The marketing and media community has made substantial progress on defeating the broad expansion of FTC powers that is included in the House version of the Wall Street reform bill.  But we still need your assistance to keep these provisions out of the final bill.

Yesterday the Senate conferees presented an offer on the bill that rejected the new FTC powers that are in the House version.  Chairman Dodd indicated that while he may support changes in the Magnuson Moss rulemaking process, there is no Senate provision and these issues are too complex and important to be resolved in the context of the Wall Street reform bill.  Conferees hope to finish the conference this week so the final bill can be cleared for the President’s signature next month.

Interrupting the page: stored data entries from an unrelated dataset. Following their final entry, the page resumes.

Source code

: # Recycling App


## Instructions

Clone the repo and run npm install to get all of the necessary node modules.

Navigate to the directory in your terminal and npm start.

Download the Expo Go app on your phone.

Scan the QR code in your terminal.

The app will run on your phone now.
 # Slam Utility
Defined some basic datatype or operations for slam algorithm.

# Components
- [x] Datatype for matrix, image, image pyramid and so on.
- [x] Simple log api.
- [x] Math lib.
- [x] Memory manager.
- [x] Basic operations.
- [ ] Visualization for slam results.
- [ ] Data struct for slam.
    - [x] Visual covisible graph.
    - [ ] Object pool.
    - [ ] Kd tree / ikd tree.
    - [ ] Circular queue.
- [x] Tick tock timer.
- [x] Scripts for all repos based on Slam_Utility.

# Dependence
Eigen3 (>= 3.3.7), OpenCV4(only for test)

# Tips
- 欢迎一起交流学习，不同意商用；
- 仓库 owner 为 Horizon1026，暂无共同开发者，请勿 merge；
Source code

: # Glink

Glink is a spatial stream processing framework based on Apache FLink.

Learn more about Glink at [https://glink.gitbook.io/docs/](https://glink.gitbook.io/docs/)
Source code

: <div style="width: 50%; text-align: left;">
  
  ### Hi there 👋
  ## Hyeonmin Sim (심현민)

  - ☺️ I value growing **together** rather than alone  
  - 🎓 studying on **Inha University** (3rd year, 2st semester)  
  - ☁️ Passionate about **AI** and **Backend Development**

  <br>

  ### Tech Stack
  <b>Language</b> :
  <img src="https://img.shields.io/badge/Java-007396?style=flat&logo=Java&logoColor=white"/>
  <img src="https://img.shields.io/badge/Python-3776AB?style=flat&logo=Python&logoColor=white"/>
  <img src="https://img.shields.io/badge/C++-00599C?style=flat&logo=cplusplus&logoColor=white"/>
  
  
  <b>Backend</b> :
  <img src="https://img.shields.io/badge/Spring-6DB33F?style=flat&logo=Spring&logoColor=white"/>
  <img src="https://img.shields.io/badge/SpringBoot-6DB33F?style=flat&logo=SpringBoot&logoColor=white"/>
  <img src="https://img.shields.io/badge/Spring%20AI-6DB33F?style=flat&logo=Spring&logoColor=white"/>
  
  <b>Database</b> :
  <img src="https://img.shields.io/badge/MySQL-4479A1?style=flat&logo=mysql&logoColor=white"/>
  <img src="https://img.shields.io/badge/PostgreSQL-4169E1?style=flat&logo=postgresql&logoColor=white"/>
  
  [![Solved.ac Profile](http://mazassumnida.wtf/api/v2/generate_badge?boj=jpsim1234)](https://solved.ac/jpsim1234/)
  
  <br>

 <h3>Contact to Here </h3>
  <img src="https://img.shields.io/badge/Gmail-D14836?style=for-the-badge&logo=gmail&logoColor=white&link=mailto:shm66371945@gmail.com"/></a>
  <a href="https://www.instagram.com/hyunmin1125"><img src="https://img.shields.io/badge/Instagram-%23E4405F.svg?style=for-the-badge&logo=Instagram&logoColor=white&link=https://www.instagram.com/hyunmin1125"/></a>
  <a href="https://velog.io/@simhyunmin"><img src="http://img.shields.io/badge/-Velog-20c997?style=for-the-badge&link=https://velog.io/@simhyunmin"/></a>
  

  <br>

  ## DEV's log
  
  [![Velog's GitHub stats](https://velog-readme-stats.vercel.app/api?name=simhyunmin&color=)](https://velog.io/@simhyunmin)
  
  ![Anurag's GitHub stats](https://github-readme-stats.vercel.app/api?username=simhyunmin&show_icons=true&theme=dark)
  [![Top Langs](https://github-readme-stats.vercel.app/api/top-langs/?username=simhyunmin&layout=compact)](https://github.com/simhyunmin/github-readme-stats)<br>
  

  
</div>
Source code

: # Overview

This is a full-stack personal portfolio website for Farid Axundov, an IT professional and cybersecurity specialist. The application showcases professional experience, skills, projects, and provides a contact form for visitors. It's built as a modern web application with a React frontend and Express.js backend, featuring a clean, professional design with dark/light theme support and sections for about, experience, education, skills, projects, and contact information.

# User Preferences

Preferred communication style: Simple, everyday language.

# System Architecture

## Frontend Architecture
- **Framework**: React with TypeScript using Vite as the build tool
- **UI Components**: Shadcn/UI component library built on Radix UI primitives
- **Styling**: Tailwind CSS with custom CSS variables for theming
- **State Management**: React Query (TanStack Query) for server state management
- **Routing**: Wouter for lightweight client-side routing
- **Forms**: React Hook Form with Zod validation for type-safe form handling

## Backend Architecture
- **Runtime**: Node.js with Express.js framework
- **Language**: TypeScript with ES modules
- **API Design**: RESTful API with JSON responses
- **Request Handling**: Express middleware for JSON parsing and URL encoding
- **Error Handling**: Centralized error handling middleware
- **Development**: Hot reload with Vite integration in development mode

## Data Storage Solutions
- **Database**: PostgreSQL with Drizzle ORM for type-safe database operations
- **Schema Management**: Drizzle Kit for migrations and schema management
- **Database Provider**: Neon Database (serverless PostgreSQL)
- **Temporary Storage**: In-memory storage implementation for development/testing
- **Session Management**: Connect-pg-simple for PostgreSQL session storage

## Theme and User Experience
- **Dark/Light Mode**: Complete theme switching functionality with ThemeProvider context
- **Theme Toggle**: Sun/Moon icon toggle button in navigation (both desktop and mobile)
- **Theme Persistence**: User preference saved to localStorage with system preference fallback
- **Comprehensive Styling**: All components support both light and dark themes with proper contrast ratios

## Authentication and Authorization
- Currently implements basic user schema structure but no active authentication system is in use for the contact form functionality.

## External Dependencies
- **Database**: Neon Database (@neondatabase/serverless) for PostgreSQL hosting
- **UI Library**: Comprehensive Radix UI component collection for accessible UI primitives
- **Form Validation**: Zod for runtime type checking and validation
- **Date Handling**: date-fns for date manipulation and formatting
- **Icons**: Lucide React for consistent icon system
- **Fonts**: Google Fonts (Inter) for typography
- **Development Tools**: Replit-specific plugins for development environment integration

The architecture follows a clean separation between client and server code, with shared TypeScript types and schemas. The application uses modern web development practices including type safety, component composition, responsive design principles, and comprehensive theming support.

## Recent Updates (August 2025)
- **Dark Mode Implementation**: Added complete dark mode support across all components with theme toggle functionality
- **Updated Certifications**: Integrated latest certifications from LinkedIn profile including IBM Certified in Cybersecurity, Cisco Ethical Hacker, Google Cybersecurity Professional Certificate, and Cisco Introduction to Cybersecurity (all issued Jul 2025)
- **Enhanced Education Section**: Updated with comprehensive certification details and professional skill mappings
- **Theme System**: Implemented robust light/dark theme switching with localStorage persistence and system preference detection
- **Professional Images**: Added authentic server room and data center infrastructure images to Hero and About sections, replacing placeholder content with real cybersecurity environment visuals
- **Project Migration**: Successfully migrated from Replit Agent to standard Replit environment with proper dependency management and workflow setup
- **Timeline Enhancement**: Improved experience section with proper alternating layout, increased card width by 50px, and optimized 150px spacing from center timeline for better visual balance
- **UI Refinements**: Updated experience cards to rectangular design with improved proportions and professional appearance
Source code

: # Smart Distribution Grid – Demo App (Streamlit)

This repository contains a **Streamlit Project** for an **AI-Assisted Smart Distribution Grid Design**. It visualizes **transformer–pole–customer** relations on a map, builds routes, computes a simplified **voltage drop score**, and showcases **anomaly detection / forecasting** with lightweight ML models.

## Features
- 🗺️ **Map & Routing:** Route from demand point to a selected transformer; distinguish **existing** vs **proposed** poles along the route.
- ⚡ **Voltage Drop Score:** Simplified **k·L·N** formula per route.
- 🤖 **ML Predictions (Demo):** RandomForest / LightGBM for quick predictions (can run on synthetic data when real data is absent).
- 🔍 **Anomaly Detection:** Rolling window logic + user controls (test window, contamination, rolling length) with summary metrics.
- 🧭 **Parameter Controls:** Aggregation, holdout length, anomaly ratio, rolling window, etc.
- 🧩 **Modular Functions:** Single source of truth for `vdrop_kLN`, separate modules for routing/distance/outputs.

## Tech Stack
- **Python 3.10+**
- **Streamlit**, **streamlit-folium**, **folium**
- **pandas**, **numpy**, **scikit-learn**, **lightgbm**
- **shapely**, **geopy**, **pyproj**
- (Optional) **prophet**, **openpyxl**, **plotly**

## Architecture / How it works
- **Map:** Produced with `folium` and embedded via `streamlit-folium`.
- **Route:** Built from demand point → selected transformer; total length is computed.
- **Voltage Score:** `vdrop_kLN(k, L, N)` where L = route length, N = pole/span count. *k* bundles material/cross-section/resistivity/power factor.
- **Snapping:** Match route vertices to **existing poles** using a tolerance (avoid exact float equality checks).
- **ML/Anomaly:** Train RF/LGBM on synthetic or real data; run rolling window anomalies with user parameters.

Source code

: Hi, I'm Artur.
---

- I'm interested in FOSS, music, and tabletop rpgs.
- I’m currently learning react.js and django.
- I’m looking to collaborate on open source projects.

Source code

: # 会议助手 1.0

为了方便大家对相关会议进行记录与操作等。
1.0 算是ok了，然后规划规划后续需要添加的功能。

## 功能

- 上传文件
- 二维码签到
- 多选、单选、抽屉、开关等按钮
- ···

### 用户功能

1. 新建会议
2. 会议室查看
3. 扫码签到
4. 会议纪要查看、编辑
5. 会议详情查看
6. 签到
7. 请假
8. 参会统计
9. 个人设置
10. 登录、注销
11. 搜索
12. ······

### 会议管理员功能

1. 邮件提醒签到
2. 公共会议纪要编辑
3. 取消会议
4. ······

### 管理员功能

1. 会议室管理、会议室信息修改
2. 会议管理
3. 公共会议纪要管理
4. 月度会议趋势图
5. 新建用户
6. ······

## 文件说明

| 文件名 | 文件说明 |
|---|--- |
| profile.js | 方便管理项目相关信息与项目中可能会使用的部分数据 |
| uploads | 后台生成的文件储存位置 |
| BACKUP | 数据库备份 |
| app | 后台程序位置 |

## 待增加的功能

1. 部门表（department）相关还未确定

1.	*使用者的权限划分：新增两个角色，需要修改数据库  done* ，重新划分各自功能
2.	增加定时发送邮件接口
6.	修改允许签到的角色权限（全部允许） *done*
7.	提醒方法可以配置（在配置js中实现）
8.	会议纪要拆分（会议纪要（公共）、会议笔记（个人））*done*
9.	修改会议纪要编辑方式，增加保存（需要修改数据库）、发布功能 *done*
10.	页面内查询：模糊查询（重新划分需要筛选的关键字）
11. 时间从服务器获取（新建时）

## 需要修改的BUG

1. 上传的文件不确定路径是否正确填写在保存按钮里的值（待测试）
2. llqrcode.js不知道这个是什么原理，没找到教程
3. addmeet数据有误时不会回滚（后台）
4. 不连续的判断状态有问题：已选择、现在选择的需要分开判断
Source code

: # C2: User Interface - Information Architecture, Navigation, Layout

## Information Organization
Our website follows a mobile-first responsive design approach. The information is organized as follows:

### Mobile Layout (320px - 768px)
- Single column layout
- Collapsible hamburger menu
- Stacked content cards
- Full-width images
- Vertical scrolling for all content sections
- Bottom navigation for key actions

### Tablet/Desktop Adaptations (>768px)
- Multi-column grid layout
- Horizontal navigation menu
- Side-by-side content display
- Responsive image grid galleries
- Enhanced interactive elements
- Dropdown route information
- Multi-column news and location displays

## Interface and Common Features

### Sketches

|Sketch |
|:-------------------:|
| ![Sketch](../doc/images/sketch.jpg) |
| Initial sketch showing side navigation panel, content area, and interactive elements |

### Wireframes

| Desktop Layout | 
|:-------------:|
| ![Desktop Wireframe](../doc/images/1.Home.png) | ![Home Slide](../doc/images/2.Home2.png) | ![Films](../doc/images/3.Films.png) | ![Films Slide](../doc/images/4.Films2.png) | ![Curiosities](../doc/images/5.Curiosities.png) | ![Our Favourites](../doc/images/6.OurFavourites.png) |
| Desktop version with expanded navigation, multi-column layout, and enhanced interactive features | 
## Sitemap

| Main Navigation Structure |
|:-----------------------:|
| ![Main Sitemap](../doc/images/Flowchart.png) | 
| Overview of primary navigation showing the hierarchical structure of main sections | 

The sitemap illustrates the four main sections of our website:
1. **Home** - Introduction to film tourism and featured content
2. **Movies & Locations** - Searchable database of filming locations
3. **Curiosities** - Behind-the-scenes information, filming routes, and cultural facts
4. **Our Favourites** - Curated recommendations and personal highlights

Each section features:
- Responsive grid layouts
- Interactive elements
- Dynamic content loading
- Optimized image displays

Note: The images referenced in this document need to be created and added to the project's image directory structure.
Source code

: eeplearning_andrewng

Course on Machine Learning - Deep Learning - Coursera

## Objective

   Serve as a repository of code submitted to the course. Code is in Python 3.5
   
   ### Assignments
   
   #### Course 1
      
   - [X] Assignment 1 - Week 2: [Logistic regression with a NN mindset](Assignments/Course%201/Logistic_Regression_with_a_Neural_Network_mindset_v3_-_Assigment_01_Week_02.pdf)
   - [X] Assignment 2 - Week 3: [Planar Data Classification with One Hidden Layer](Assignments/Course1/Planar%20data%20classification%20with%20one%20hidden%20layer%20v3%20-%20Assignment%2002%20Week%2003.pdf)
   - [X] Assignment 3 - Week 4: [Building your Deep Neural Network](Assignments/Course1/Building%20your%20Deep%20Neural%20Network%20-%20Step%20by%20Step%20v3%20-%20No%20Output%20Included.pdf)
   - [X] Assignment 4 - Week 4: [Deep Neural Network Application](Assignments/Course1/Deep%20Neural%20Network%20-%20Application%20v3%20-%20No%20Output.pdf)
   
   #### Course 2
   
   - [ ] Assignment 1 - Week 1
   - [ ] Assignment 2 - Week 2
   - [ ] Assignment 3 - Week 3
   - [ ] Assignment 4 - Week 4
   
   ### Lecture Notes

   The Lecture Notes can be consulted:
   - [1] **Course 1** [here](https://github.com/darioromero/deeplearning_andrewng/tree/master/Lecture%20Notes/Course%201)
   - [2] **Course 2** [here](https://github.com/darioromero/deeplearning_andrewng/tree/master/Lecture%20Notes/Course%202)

The House conferees may still continue to push for these provisions, so it is very important that marketers contact the Senate conferees to express our appreciation for their support and to urge them to remain strongly opposed to these new powers for the FTC in this bill.  Contact information for the Senate conferees is located here and our letter to Senate conferees is available here.  Please let the Senators know if you have plants or operations in their states.

ANA took part in a very important meeting yesterday with Senate Commerce Committee Chairman Jay Rockefeller on these issues.  We argued that these issues are very important to the entire marketing community and deserve careful consideration outside of the context of the Wall Street reform bill.  The Chairman strongly indicated that he will continue to push for changes in the Magnuson Moss rulemaking procedures this year.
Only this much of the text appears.